## WHAT NEEDS TO BE DONE
Keep to one stretch of the data below, the lines from the one with "1. Git clone" up to and including the one with "2. detect_objects( )", and return that stretch exactly.

○ ○ ○ ○

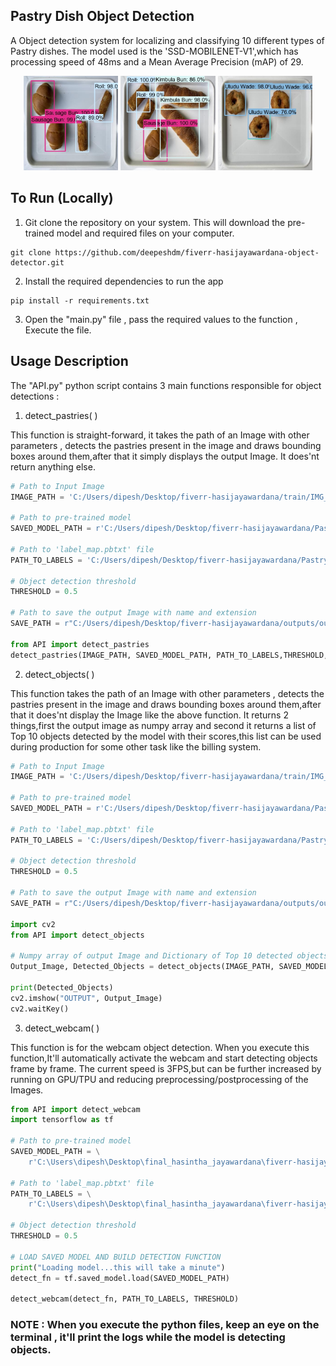 ## Pastry Dish Object Detection

A Object detection system for localizing and classifying 10 different types of Pastry dishes. The model used is the 'SSD-MOBILENET-V1',which has processing speed of 48ms and a Mean Average Precision (mAP) of 29.

<div float="left" align="center">
<img src="/outputs/output1.jpeg"  width="30%"/>
<img src="/outputs/output2.jpeg"  width="30%"/> 
<img src="/outputs/output3.jpeg"  width="30%"/> 
</div>


## To Run (Locally)

1. Git clone the repository on your system. This will download the pre-trained model and required files on your computer.
```
git clone https://github.com/deepeshdm/fiverr-hasijayawardana-object-detector.git
```

2. Install the required dependencies to run the app
```
pip install -r requirements.txt
```

3. Open the "main.py" file , pass the required values to the function , Execute the file.



## Usage Description


The "API.py" python script contains 3 main functions responsible for object detections :

1. detect_pastries( )

This function is straight-forward, it takes the path of an Image with other parameters , detects the pastries present in the image and draws bounding boxes around them,after that it simply displays the output Image. It does'nt return anything else.

```python
# Path to Input Image
IMAGE_PATH = 'C:/Users/dipesh/Desktop/fiverr-hasijayawardana/train/IMG_0008.JPG'

# Path to pre-trained model
SAVED_MODEL_PATH = r'C:/Users/dipesh/Desktop/fiverr-hasijayawardana/Pastry Detection/saved_model'

# Path to 'label_map.pbtxt' file
PATH_TO_LABELS = 'C:/Users/dipesh/Desktop/fiverr-hasijayawardana/Pastry Detection/label_map.pbtxt'

# Object detection threshold
THRESHOLD = 0.5

# Path to save the output Image with name and extension
SAVE_PATH = r"C:/Users/dipesh/Desktop/fiverr-hasijayawardana/outputs/output.jpeg"

from API import detect_pastries
detect_pastries(IMAGE_PATH, SAVED_MODEL_PATH, PATH_TO_LABELS,THRESHOLD,SAVE_PATH)
```
   
2. detect_objects( )

This function takes the path of an Image with other parameters , detects the pastries present in the image and draws bounding boxes around them,after that it does'nt display the Image like the above function. It returns 2 things,first the output image as numpy array and second it returns a list of Top 10 objects detected by the model with their scores,this list can be used during production for some other task like the billing system.


```python
# Path to Input Image
IMAGE_PATH = 'C:/Users/dipesh/Desktop/fiverr-hasijayawardana/train/IMG_0008.JPG'

# Path to pre-trained model
SAVED_MODEL_PATH = r'C:/Users/dipesh/Desktop/fiverr-hasijayawardana/Pastry Detection/saved_model'

# Path to 'label_map.pbtxt' file
PATH_TO_LABELS = 'C:/Users/dipesh/Desktop/fiverr-hasijayawardana/Pastry Detection/label_map.pbtxt'

# Object detection threshold
THRESHOLD = 0.5

# Path to save the output Image with name and extension
SAVE_PATH = r"C:/Users/dipesh/Desktop/fiverr-hasijayawardana/outputs/output.jpeg"

import cv2
from API import detect_objects

# Numpy array of output Image and Dictionary of Top 10 detected objects with scores
Output_Image, Detected_Objects = detect_objects(IMAGE_PATH, SAVED_MODEL_PATH, PATH_TO_LABELS, THRESHOLD)

print(Detected_Objects)
cv2.imshow("OUTPUT", Output_Image)
cv2.waitKey()
```

3. detect_webcam( ) 

This function is for the webcam object detection. When you execute this function,It'll automatically activate the webcam and start detecting objects frame by frame. The current speed is 3FPS,but can be further increased by running on GPU/TPU and reducing preprocessing/postprocessing of the Images.

```python
from API import detect_webcam
import tensorflow as tf

# Path to pre-trained model
SAVED_MODEL_PATH = \
    r'C:\Users\dipesh\Desktop\final_hasintha_jayawardana\fiverr-hasijayawardana-object-detector\saved_model'

# Path to 'label_map.pbtxt' file
PATH_TO_LABELS = \
    r'C:\Users\dipesh\Desktop\final_hasintha_jayawardana\fiverr-hasijayawardana-object-detector\label_map.pbtxt'

# Object detection threshold
THRESHOLD = 0.5

# LOAD SAVED MODEL AND BUILD DETECTION FUNCTION
print("Loading model...this will take a minute")
detect_fn = tf.saved_model.load(SAVED_MODEL_PATH)

detect_webcam(detect_fn, PATH_TO_LABELS, THRESHOLD)
```


### NOTE : When you execute the python files, keep an eye on the terminal , it'll print the logs while the model is detecting objects.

○ ○ ○ ○

## WRITTEN RESPONSE
1. Git clone the repository on your system. This will download the pre-trained model and required files on your computer.
```
git clone https://github.com/deepeshdm/fiverr-hasijayawardana-object-detector.git
```

2. Install the required dependencies to run the app
```
pip install -r requirements.txt
```

3. Open the "main.py" file , pass the required values to the function , Execute the file.



## Usage Description


The "API.py" python script contains 3 main functions responsible for object detections :

1. detect_pastries( )

This function is straight-forward, it takes the path of an Image with other parameters , detects the pastries present in the image and draws bounding boxes around them,after that it simply displays the output Image. It does'nt return anything else.

```python
# Path to Input Image
IMAGE_PATH = 'C:/Users/dipesh/Desktop/fiverr-hasijayawardana/train/IMG_0008.JPG'

# Path to pre-trained model
SAVED_MODEL_PATH = r'C:/Users/dipesh/Desktop/fiverr-hasijayawardana/Pastry Detection/saved_model'

# Path to 'label_map.pbtxt' file
PATH_TO_LABELS = 'C:/Users/dipesh/Desktop/fiverr-hasijayawardana/Pastry Detection/label_map.pbtxt'

# Object detection threshold
THRESHOLD = 0.5

# Path to save the output Image with name and extension
SAVE_PATH = r"C:/Users/dipesh/Desktop/fiverr-hasijayawardana/outputs/output.jpeg"

from API import detect_pastries
detect_pastries(IMAGE_PATH, SAVED_MODEL_PATH, PATH_TO_LABELS,THRESHOLD,SAVE_PATH)
```
   
2. detect_objects( )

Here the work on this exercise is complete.